Doch die Existenz eines vollständigen Protokolls könnte den Druck auf die Gerichte erhöhen, sich noch einmal mit den Zeugenaussagen aus der vorherigen Instanz zu beschäftigen. »Manche Richter befürchten, dass sich dann der Charakter des Revisionsverfahrens verändert«, sagt Hartmann. Er sieht hier eine Lösung in der klaren Regelung, in welcher Instanz welche Beweismittel betrachtet werden dürfen. So müssten nicht alle Sachverhalte immer wieder aufgerollt werden.

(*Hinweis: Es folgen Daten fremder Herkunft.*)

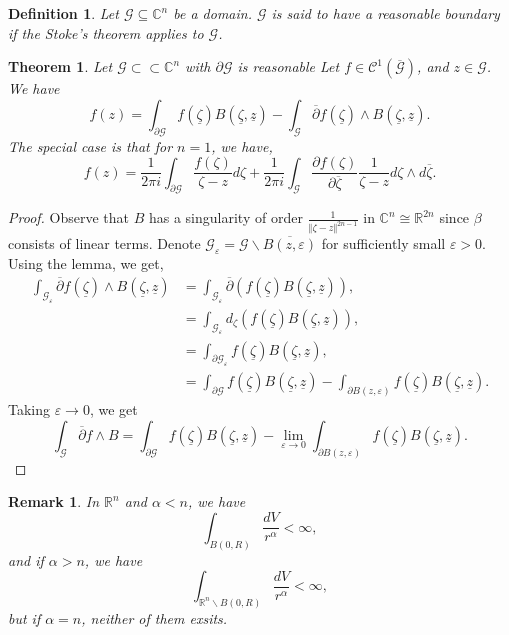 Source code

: \documentclass{article}
\newtheorem{theorem}{Theorem} [section]
\newtheorem{definition}{Definition}[section]
\newtheorem{remark}{Remark}[section]
\newcommand{\norm}[1]{\Vert #1 \Vert}
\newcommand{\R}[0]{\mathbb{R}}
\newcommand{\C}[0]{\mathbb{C}}
\newcommand{\G}[0]{\mathcal{G}}
\newcommand{\pd}[2]{{\frac {\partial#1} {\partial#2}}}
\newcommand{\bd}[0]{\partial}
\newcommand{\mzeta}[0]{\underline{\zeta}}
\newcommand{\mz}[0]{\underline{z}}
\begin{document}
\begin{definition}
  Let $\G\subseteq\C^n$ be a domain. $\G$ is said to have a reasonable boundary if the Stoke's theorem applies to $\G$.
\end{definition}

\begin{theorem}
  Let $\mathcal{G}\subset\subset \C^n$ with $\partial \mathcal{G}$ is reasonable Let $f\in\mathcal{C}^1(\overline{\mathcal{G}})$, and $z\in\G$. We have 
  \begin{equation*}
    f(z) = \int_{\partial \G}f(\underline{\zeta})B(\underline{\zeta},\underline{z}) - \int_\G \overline{\partial}f(\underline{\zeta})\wedge B(\underline{\zeta},\underline{z}).
  \end{equation*}
  The special case is that for $n= 1$, we have, 
  \begin{equation*}
    f(z) = {\frac 1 {2\pi i}}\int_{\partial \G} {\frac {f(\zeta)} {\zeta-z}}d\zeta + {\frac 1 {2\pi i}}\int_\G \pd{f(\zeta)}{\overline{\zeta}}{\frac 1 {\zeta-z}}d\zeta\wedge d\overline{\zeta}.
  \end{equation*}
\end{theorem}
\begin{proof}
  Observe that $B$ has a singularity of order ${\frac 1 {\norm{\zeta-z}^{2n-1}}}$ in $\C^n\cong\R^{2n}$ since $\beta$ consists of linear terms.
  Denote $\G_\varepsilon = \G\backslash\overline{B(z,\varepsilon)}$ for sufficiently small $\varepsilon>0$. Using the lemma, we get, %
  \begin{align*}
    \int_{\G_\varepsilon} \overline{\bd}f(\mzeta)\wedge B(\mzeta,\mz) &= \int_{\G_\varepsilon}\overline{\bd}(f(\mzeta)B(\mzeta,\mz)),\\
    & = \int_{\G_\varepsilon}d_\zeta(f(\mzeta)B(\mzeta,\mz)),\\
    & = \int_{\bd\G_\varepsilon}f(\mzeta)B(\mzeta,\mz),\\
    & = \int_{\bd\G}f(\mzeta)B(\mzeta,\mz)-\int_{\bd B(z,\varepsilon)}f(\mzeta)B(\mzeta,\mz).
  \end{align*}
  Taking $\varepsilon\to0$, we get 
  \begin{equation*}
    \int_\G\overline{\bd}f\wedge B = \int_{\bd\G}f(\mzeta)B(\mzeta,\mz)-\lim_{\varepsilon\to 0 }\int_{\bd B(z,\varepsilon)}f(\mzeta)B(\mzeta,\mz).
  \end{equation*}

\end{proof}

\begin{remark}
  In $\R^n$ and $\alpha<n$, we have 
  \begin{equation*}
    \int_{B(0,R)}{\frac {dV} {r^\alpha}}<\infty,
  \end{equation*}
  and if $\alpha>n$, we have 
  \begin{equation*}
    \int_{\R^n\backslash B(0,R)}{\frac {dV} {r^\alpha}}<\infty,
  \end{equation*}
  but if $\alpha=n$, neither of them exsits.
\end{remark}
\end{document}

So sehr er eine Entlastung der Gerichte und eine Qualitätssteigerung ihrer Arbeit erwartet – Hartmann ist überzeugt, dass digitale Mittel und Künstliche Intelligenz immer nur ein Hilfsmittel sein können: »Wir wollen den Menschen auf keinen Fall ersetzen. In Deutschland gibt es weder einen ›Roboprosecutor‹ noch einen ›Robojudge‹ – und das wird auch nicht so kommen.«
DAS KÖLNER GERICHTSLABOR trägt Erfahrungen zur audiovisuellen Dokumentation von Strafprozessen zusammen, um die Potentiale dieser Technik zur Unterstützung von Gerichtsverfahren zu erkunden. Die Idee geht auf einen Workshop im Rahmen des EDV-Gerichtstages 2019 zurück, der Ideen sammelte, wie die Justiz in Deutschland digitaler werden kann.
Studierende haben mit dem Gerichtslabor seit September 2021 die Möglichkeit, sich realitätsnah auf ihre spätere Berufspraxis vorzubereiten. Das begleitende Forschungsprojekt »Elektronischer (Straf-) Gerichtssaal der Zukunft« untersucht parallel die Chancen und Grenzen der dort erprobten neuen Methoden und identifiziert möglichen Reformbedarf in der Strafprozessordnung.
Die technische Lösung, Fujitsu ARCONTE, ist ein vor Ort eingerichtetes System zur Aufzeichnung, Speicherung, Verwaltung und Verteilung aller audiovisuellen Protokolle, die im Gerichtslabor entstehen.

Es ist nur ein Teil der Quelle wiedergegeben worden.